------ Recorded data ------
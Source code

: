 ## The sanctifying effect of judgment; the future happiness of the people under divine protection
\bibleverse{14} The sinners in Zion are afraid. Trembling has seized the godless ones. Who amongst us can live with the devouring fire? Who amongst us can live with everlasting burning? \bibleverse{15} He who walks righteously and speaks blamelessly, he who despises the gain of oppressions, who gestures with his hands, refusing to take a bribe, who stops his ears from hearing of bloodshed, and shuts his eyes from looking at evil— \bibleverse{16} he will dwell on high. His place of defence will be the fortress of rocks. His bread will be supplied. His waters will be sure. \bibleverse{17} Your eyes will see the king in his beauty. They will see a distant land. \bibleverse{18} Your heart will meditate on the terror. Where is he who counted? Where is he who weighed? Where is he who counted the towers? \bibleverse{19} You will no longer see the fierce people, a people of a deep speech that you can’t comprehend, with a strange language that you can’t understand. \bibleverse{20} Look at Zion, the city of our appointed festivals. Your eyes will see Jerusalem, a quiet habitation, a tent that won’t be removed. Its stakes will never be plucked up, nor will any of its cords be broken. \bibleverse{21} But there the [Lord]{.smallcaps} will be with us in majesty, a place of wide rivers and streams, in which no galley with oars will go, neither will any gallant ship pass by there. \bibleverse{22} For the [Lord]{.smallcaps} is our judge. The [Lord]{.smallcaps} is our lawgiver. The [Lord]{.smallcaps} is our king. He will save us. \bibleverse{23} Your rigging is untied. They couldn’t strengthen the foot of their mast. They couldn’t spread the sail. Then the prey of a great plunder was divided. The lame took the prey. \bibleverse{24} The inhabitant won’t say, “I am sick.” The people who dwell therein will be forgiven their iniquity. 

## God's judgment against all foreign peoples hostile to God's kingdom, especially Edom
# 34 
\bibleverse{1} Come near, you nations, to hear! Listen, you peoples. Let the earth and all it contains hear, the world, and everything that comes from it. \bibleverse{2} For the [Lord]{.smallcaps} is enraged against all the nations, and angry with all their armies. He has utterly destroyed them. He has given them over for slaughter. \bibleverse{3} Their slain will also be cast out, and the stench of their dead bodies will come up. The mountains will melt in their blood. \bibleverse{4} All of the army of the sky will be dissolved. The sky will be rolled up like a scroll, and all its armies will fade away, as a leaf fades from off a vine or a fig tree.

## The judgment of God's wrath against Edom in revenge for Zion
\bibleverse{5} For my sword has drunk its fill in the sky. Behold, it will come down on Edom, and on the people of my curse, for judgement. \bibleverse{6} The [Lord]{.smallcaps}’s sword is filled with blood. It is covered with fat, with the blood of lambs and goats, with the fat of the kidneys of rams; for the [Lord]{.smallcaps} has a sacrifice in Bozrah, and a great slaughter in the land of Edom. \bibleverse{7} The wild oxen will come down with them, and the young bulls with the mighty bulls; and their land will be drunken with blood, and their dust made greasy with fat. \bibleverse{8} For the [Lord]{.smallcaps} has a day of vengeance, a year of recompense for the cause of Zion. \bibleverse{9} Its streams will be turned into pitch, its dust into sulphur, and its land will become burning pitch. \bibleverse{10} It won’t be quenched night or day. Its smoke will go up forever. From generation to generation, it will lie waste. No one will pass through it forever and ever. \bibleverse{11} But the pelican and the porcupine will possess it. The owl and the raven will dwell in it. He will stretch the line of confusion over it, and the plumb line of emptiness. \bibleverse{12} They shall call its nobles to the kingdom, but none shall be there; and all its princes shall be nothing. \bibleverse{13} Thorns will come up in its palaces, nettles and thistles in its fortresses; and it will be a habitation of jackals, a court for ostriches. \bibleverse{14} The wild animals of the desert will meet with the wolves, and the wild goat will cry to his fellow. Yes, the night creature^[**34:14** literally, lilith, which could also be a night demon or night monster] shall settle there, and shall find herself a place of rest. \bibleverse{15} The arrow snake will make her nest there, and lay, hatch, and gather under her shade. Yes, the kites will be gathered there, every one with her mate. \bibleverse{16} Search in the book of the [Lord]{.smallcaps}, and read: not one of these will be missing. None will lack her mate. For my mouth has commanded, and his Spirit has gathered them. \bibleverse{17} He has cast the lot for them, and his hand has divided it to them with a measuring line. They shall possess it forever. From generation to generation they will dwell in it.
------
# Directions:
Report the number of lines in the material above that contain "judgment". Nothing else is wanted.

# Result:
3